**The records:**
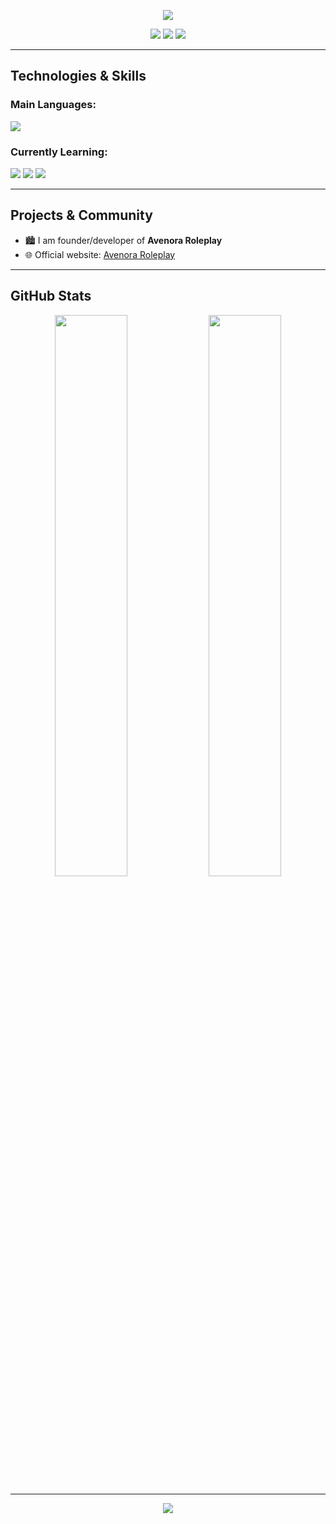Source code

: <!-- Animated Header -->
<p align="center">
  <img src="https://capsule-render.vercel.app/api?type=waving&color=ff0000&height=180&section=header&fontColor=ffffff&fontSize=30&animation=fadeIn" />
</p>

<!-- Main Badges -->
<p align="center">
  <img src="https://img.shields.io/badge/Total%20Projects-10+-ff0000?style=for-the-badge&logo=github&logoColor=white" />
  <img src="https://img.shields.io/badge/Developer-Pawn%20%7C%20Web-0D1117?style=for-the-badge&logo=codeforces&logoColor=FF0000" />
  <img src="https://img.shields.io/badge/Learning-Front--end%20Web-ff0000?style=for-the-badge&logo=visualstudiocode&logoColor=white" />
</p>

---

## Technologies & Skills

### Main Languages:

<p>
  <img src="https://img.shields.io/badge/-Pawn-0D1117?style=for-the-badge&logo=c%2B%2B&logoColor=FF0000" />
</p>

### Currently Learning:

<p>
  <img src="https://img.shields.io/badge/-HTML5-0D1117?style=for-the-badge&logo=HTML5&logoColor=FF0000" />
  <img src="https://img.shields.io/badge/-CSS3-0D1117?style=for-the-badge&logo=CSS3&logoColor=FF0000" />
  <img src="https://img.shields.io/badge/-JavaScript-0D1117?style=for-the-badge&logo=javascript&logoColor=FF0000" />
</p>

---

## Projects & Community

- 🏙️ I am founder/developer of **Avenora Roleplay**
- 🌐 Official website: [Avenora Roleplay](https://avenorarp.site)  

---

## GitHub Stats

<p align="center">
  <img src="https://github-readme-stats.vercel.app/api?username=JHGZIN&show_icons=true&theme=radical&icon_color=ff0000&title_color=ffffff&bg_color=0d1117" width="48%" />
  <img src="https://github-readme-streak-stats.herokuapp.com?user=JHGZIN&theme=radical&ring=ff0000&dates=ffffff&background=0D1117" width="48%" />
</p>

---

<p align="center">
  <img src="https://capsule-render.vercel.app/api?type=waving&color=ff0000&height=120&section=footer"/>
</p>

**Work instructions:**
All the lines above are to be given again exactly as they read, with the pictures removed.

**Written solution:**
Source code

: <!-- Animated Header -->
<p align="center">
  <img src="https://capsule-render.vercel.app/api?type=waving&color=ff0000&height=180&section=header&fontColor=ffffff&fontSize=30&animation=fadeIn" />
</p>

<!-- Main Badges -->
<p align="center">
  <img src="https://img.shields.io/badge/Total%20Projects-10+-ff0000?style=for-the-badge&logo=github&logoColor=white" />
  <img src="https://img.shields.io/badge/Developer-Pawn%20%7C%20Web-0D1117?style=for-the-badge&logo=codeforces&logoColor=FF0000" />
  <img src="https://img.shields.io/badge/Learning-Front--end%20Web-ff0000?style=for-the-badge&logo=visualstudiocode&logoColor=white" />
</p>

---

## Technologies & Skills

### Main Languages:

<p>
  <img src="https://img.shields.io/badge/-Pawn-0D1117?style=for-the-badge&logo=c%2B%2B&logoColor=FF0000" />
</p>

### Currently Learning:

<p>
  <img src="https://img.shields.io/badge/-HTML5-0D1117?style=for-the-badge&logo=HTML5&logoColor=FF0000" />
  <img src="https://img.shields.io/badge/-CSS3-0D1117?style=for-the-badge&logo=CSS3&logoColor=FF0000" />
  <img src="https://img.shields.io/badge/-JavaScript-0D1117?style=for-the-badge&logo=javascript&logoColor=FF0000" />
</p>

---

## Projects & Community

- 🏙️ I am founder/developer of **Avenora Roleplay**
- 🌐 Official website: [Avenora Roleplay](https://avenorarp.site)  

---

## GitHub Stats

<p align="center">
  <img src="https://github-readme-stats.vercel.app/api?username=JHGZIN&show_icons=true&theme=radical&icon_color=ff0000&title_color=ffffff&bg_color=0d1117" width="48%" />
  <img src="https://github-readme-streak-stats.herokuapp.com?user=JHGZIN&theme=radical&ring=ff0000&dates=ffffff&background=0D1117" width="48%" />
</p>

---

<p align="center">
  <img src="https://capsule-render.vercel.app/api?type=waving&color=ff0000&height=120&section=footer"/>
</p>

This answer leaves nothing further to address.